- Aim of the exercise: If a line of the data below holds the word "orchestration", list it.

- Exercise materials:
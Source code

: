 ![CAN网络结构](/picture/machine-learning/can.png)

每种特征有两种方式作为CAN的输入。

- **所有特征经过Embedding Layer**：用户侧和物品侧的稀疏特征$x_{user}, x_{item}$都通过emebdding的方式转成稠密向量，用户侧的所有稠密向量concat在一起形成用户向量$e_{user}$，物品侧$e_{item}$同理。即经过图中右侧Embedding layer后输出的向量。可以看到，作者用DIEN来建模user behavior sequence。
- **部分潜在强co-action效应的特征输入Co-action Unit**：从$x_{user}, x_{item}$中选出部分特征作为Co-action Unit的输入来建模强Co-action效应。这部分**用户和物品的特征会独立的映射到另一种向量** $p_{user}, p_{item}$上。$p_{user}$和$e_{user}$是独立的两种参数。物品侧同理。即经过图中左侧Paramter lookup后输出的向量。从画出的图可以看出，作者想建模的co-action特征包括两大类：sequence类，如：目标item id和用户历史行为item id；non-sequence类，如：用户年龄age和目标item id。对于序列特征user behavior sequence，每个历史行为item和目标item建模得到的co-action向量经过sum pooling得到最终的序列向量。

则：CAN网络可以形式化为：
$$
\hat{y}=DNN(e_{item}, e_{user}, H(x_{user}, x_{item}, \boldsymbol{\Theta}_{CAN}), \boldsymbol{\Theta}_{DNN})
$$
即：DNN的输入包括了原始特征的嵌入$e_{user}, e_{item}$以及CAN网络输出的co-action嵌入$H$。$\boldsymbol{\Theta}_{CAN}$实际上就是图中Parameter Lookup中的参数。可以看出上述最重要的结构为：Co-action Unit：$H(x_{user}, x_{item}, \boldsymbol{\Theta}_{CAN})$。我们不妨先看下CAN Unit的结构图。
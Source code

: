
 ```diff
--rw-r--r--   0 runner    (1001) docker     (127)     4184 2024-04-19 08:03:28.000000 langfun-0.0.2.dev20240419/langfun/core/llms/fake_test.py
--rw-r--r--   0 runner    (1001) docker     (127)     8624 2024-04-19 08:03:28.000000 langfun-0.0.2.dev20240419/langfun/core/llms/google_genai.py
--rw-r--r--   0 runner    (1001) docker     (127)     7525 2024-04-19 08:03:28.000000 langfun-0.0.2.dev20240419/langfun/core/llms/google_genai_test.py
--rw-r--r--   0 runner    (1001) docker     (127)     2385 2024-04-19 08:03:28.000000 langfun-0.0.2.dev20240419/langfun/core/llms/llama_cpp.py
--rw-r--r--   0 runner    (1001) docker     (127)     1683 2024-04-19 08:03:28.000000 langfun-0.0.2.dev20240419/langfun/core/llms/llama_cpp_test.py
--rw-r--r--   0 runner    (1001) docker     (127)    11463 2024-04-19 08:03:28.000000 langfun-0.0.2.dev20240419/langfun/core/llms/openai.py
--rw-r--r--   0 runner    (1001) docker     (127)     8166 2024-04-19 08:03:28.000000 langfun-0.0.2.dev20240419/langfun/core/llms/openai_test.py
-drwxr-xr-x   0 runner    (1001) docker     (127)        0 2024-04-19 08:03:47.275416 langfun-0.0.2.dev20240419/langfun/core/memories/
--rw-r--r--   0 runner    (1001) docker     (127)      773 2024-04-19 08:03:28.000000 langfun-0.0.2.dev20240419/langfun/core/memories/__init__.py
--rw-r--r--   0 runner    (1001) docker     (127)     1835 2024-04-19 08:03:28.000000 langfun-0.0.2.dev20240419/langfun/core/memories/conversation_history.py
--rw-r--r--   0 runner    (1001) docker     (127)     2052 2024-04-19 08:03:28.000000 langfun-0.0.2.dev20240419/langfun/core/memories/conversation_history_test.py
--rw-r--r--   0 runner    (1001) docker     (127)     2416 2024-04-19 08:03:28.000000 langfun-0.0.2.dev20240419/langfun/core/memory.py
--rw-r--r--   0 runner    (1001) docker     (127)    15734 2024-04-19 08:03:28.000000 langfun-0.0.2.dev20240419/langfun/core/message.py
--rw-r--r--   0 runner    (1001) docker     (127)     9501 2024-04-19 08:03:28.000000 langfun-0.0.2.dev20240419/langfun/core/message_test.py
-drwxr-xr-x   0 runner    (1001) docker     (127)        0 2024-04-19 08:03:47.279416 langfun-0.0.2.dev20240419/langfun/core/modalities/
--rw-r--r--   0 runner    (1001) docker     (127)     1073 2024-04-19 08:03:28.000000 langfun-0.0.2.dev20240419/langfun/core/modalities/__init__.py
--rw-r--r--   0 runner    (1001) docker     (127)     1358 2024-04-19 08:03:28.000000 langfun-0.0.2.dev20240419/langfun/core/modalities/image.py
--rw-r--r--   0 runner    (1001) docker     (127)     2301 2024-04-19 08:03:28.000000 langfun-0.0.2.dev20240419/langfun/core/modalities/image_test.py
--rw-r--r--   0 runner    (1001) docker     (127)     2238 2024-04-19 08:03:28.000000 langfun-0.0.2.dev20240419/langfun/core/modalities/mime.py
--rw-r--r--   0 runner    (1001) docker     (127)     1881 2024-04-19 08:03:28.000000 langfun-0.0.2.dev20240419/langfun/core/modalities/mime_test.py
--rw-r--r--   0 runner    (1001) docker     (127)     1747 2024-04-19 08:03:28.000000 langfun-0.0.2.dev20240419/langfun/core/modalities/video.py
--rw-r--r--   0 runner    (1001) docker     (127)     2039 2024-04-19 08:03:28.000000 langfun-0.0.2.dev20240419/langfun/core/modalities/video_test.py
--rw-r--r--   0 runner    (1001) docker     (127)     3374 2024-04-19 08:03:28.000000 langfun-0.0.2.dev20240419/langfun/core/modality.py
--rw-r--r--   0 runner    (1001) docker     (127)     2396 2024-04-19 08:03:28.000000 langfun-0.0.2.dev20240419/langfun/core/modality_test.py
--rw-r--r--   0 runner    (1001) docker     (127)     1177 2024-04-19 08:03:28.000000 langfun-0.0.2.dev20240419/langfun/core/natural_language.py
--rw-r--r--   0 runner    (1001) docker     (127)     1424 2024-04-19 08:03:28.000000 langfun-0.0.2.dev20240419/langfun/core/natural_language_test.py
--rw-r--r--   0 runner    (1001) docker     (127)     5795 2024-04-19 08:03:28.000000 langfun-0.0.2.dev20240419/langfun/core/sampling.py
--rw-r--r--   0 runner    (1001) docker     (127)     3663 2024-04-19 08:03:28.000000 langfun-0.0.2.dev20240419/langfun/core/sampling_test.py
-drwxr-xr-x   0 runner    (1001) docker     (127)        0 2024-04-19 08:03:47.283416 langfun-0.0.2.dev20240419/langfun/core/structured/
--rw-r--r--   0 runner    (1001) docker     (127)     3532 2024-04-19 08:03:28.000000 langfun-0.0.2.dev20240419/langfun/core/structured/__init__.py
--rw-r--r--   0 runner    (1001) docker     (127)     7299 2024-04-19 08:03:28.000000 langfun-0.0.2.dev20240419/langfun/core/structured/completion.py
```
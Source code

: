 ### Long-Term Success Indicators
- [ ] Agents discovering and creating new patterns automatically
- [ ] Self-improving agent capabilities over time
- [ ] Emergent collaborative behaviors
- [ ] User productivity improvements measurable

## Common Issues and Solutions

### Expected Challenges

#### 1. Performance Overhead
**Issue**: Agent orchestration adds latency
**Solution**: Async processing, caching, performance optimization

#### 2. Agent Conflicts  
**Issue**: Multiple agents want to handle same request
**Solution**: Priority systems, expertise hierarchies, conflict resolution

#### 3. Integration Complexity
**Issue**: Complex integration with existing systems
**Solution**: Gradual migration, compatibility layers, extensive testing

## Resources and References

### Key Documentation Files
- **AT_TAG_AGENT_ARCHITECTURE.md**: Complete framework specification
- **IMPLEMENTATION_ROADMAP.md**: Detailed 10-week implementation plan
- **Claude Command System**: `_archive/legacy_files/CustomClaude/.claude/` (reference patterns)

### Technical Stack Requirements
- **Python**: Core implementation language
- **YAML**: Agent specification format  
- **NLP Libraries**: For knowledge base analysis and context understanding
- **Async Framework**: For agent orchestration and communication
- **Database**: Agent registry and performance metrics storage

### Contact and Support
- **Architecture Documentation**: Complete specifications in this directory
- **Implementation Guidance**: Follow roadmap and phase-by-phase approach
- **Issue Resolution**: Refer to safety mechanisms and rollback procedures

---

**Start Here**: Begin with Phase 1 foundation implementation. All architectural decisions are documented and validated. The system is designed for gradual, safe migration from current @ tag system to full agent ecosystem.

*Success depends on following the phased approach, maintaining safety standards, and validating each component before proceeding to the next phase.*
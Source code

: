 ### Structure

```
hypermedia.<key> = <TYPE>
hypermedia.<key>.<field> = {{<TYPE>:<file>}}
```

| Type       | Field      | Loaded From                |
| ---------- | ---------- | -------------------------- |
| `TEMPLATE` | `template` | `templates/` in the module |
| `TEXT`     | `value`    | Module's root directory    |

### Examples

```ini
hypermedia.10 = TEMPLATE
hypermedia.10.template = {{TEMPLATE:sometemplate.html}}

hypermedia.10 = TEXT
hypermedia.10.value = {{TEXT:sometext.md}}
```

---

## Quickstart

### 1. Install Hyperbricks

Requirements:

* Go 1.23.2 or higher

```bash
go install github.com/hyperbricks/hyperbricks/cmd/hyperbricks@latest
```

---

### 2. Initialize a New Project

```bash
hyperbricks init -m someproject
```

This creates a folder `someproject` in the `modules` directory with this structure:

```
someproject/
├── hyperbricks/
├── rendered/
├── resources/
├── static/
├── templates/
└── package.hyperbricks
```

- Final answer:
**Issue**: Agent orchestration adds latency
- **Async Framework**: For agent orchestration and communication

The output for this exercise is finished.